▶ **Instructions for the task**
Among the lines below, tally those holding the string "secara" and give the total only.

▶ **Material for this exercise**
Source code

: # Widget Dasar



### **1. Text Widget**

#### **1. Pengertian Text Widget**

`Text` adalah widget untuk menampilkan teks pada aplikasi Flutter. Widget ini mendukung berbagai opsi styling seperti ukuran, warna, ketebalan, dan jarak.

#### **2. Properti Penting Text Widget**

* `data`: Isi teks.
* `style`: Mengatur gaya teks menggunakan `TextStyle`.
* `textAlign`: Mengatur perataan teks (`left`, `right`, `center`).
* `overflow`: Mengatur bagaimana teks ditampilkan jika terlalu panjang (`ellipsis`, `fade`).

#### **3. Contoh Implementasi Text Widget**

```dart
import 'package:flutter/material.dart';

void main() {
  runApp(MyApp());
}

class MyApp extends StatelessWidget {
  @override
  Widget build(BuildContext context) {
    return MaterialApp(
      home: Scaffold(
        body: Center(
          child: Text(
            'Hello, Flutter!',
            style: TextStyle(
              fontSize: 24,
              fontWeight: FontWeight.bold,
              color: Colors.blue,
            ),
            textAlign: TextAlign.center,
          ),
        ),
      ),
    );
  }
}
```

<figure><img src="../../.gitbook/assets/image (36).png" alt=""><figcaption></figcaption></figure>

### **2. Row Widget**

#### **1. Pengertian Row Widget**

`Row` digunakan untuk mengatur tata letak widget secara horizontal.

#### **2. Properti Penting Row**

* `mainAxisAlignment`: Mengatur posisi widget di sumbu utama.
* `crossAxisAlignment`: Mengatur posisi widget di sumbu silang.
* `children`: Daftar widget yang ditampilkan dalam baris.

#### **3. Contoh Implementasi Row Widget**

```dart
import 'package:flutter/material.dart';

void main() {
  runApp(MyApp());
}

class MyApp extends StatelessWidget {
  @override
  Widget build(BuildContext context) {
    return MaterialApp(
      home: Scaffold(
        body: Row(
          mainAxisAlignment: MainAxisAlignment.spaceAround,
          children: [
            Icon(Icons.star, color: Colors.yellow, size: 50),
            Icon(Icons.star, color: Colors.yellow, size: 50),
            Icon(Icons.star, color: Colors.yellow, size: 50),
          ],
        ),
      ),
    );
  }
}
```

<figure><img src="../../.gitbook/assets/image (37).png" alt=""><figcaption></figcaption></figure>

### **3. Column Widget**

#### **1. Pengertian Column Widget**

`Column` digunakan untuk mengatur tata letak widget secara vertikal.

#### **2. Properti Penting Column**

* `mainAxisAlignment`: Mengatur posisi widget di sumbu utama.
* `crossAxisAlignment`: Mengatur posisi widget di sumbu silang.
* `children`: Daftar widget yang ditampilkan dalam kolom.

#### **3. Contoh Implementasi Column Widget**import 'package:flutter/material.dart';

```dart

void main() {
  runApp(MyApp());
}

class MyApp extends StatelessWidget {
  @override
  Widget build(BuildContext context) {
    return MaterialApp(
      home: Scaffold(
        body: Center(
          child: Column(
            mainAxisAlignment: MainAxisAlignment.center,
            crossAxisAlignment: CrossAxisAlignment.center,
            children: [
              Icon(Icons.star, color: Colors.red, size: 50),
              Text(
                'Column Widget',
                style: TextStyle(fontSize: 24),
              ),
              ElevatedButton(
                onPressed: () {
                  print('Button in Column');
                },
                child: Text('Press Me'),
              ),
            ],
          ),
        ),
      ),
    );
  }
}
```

▶ **Answer area**
2